I kind of have an idea what you are talking about but not 100% sure. I think you are basically trying to "force" the spider to burrow in a certain part of the cage by placing the plexi in such a way to prevent access. I'm not sure what the florist foam would be used for unless its to allow them to make a burrow in it that will not collapse. This may just work. My first attempt at trying something like this I actually placed a large block of florist foam at the back of the tank thinking the spider would burrow into the coco fiber near the front glass and within a few days she had a nice burrow dug into the foam and completely out of site.
 

sschind

Arachnobaron
Old Timer
Joined
May 27, 2005
Messages
344
if the supporting structure was going to be hidden in substrate anyway, it may be more cost effective and durable if you used pvc pipes, maybe even cut in half.... just a thought.
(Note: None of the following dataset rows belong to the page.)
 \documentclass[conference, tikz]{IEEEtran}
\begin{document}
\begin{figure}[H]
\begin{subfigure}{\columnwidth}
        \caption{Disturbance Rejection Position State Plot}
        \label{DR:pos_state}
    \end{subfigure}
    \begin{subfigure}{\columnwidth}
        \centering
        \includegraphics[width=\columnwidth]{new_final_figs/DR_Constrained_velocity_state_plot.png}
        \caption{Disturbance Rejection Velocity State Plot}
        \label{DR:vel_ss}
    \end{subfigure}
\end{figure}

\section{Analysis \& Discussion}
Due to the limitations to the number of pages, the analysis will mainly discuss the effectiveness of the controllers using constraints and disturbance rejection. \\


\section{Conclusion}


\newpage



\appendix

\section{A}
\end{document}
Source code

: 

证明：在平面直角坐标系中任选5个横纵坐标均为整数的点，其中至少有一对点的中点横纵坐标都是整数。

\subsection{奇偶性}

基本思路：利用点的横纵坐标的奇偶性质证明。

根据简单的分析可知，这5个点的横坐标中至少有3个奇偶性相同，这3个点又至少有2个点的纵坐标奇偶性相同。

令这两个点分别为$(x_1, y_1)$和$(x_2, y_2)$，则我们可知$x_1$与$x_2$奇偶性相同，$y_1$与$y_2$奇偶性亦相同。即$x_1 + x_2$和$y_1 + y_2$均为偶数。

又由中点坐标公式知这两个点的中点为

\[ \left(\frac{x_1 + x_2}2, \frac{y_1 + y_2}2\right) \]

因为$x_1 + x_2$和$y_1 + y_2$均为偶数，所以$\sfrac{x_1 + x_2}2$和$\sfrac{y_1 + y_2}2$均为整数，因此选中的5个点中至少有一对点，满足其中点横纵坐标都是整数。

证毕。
PVC pipes cut in half placed up against the front glass and then filled in with aquarium gravel will make a nice burrow. Cover the front of the glass with paper and they may not even web it up too much. I suggest a couple of things to make it look better. 1) hit the inside of the PVC with a blowtorch or a lighter to burn it a little or scorch it in places. It will darken it up inside and it will look better and it may make the tarantula a bit more comfortable. if you heat the PVC a little you can even put some little bends or indentations in it to make it look more natural. (do this outside as the fumes are pretty nasty) 2) smear aquarium silicone on the inside and cover with coco fiber to accomplish the same thing. It looks a little nicer but it takes longer than the torch or lighter.